Quando divenne indipendente, lo Zimbabwe ereditò forti istituzioni governative, una vibrante industria mineraria, un settore agricolo che era il più produttivo della regione e il migliore sistema educativo dell’intera area. La produzione di mais e zucchero era tra le più ricche dell’Africa. Ma il clientelismo, la corruzione e una graduale ricaduta verso una versione moderna del Regno Monomotapa, portò a un lento e inesorabile collasso. La diffidenza verso le etnie “altre” ha portato al gurukahundi (letteralmente: “pulizia dei campi dalla paglia prima della pioggia”) quando la Quinta Brigata addestrata nordcoreana uccise migliaia di Matabele, e spezzò il loro potere politico. Ha anche guidato l’esproprio dei territori appartenenti ai coltivatori bianchi e ai coltivatori neri che non appartenevano all’élite al potere. Le miniere dovevano presentare una percentuale di azionisti “indigeni”. Infine gli investimenti non si sono mai concretizzati.

I successori di Mwene we Mutapa hanno dovuto dimostrare la propria combattendo per arrivare ai vertici: non c’è stata un’elezione o un’ereditarietà del titolo. La libera associazione in uso fra i leader che avevano dato vita al regno non si estendeva alla gente comune. Il presidente Mnangagwa è un prodotto dell’epoca di Mugabe: è stato ministro della sicurezza di Stato durante i massacri del gurukahundi, e tanti continuano a non fidarsi. Aveva un compito impossibile. Il modello politico, basato sul governo di circa 300 uomini che godono del favore del presidente, e circa 300mila civili che godono dell’appoggio dell’Unione Nazionale Africana dello Zimbabwe, è incline alla settarietà e alla frammentazione.

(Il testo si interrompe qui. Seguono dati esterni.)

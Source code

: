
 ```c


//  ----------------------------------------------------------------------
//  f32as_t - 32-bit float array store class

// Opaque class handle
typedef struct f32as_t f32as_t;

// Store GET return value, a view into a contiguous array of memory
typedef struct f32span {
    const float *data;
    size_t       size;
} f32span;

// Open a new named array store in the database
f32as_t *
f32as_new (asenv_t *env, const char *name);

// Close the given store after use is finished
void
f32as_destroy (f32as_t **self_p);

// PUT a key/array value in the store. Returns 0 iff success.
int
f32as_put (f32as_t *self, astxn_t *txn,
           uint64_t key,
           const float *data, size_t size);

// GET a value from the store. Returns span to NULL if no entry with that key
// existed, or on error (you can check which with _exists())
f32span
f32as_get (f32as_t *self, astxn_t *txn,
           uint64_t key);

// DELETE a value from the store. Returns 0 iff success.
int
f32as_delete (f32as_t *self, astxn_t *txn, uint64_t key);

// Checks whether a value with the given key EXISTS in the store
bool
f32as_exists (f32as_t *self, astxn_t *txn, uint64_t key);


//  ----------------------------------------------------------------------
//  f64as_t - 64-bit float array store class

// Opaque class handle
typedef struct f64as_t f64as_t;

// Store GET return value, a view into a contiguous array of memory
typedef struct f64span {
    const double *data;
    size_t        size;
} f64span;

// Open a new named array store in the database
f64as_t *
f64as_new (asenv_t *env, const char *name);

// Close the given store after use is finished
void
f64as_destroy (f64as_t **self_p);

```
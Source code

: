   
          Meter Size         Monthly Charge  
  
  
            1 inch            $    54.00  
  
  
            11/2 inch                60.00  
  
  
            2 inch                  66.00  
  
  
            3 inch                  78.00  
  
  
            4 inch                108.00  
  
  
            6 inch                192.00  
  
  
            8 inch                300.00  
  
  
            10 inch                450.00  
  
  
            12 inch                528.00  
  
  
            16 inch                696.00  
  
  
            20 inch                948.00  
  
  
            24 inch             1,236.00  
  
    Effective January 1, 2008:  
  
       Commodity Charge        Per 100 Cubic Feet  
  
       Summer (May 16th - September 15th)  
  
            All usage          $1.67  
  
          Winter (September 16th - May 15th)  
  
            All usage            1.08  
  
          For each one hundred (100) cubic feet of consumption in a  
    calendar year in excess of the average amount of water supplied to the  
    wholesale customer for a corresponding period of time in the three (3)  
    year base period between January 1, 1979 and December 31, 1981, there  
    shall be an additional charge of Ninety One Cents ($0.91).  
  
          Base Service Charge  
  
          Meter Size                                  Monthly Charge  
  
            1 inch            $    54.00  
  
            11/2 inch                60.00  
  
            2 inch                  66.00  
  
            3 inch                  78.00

La sfiducia popolare nei confronti del governo affonda le sue radici nell’inflazione galoppante che nel 2008 è arrivata a un tasso giornaliero del 98%, quando con una banconota del valore di cento trilioni di dollari, la più alta in circolazione, ci si comprava un caffè. Il risultato è che si preferisce usare la valuta forte per ogni tipo di spesa, ma il pagamento di pensioni, stipendi, vendite a consigli agricoli, avviene in “zollars” fortemente ribassati o con transazioni elettroniche.

Il governo ha bisogno di denaro per alimentare il sistema: i prezzi della benzina sono stati aumentati drasticamente, una pesante tassa è stata imposta su tutte le transazioni elettroniche. Tutto questo si è tradotto in un’aperta rivolta da parte degli zambesi, solitamente placidi e pacifici. I beneficiari del clientelismo non ricevono più i loro stipendi ormai e le società statali non vengono pagate.

Ci sono forti dubbi sul fatto che nello Zimbabwe possa avvenire un reale cambiamento. Nonostante questo la fertilità delle risorse agricole e la gestione economica della ricchezza minerarie rimarranno nelle mani delle persone al potere. Le istituzioni governative rimarranno al servizio del partito al potere. I gruppi di opposizione politica sono stati a tutti gli effetti neutralizzati. Durante i summit dell’Unione africana i funzionari hanno diffuso alcuni memoranda affermando che “le potenze occidentali” stavano cercando di innescare un cambiamento di regime nello Zimbabwe.

Ma la popolazione è ormai vicina a un punto di rottura. Un attivista, il pastore Evan Mawarire, si è avvolto nella bandiera zambese, ha chiesto a gran voce un cambiamento, ed è diventato il capo di un movimento spontaneo. Al momento è in attesa di un’udienza giudiziaria in seguito agli ultimi disordini. Le recenti proteste di massa, represse con la violenza, sono state le prime a raggiungere questi livelli nella storia dello Zimbabwe. Forse ora il presidente Mnangagwa presenterà ascolto alla voce del popolo.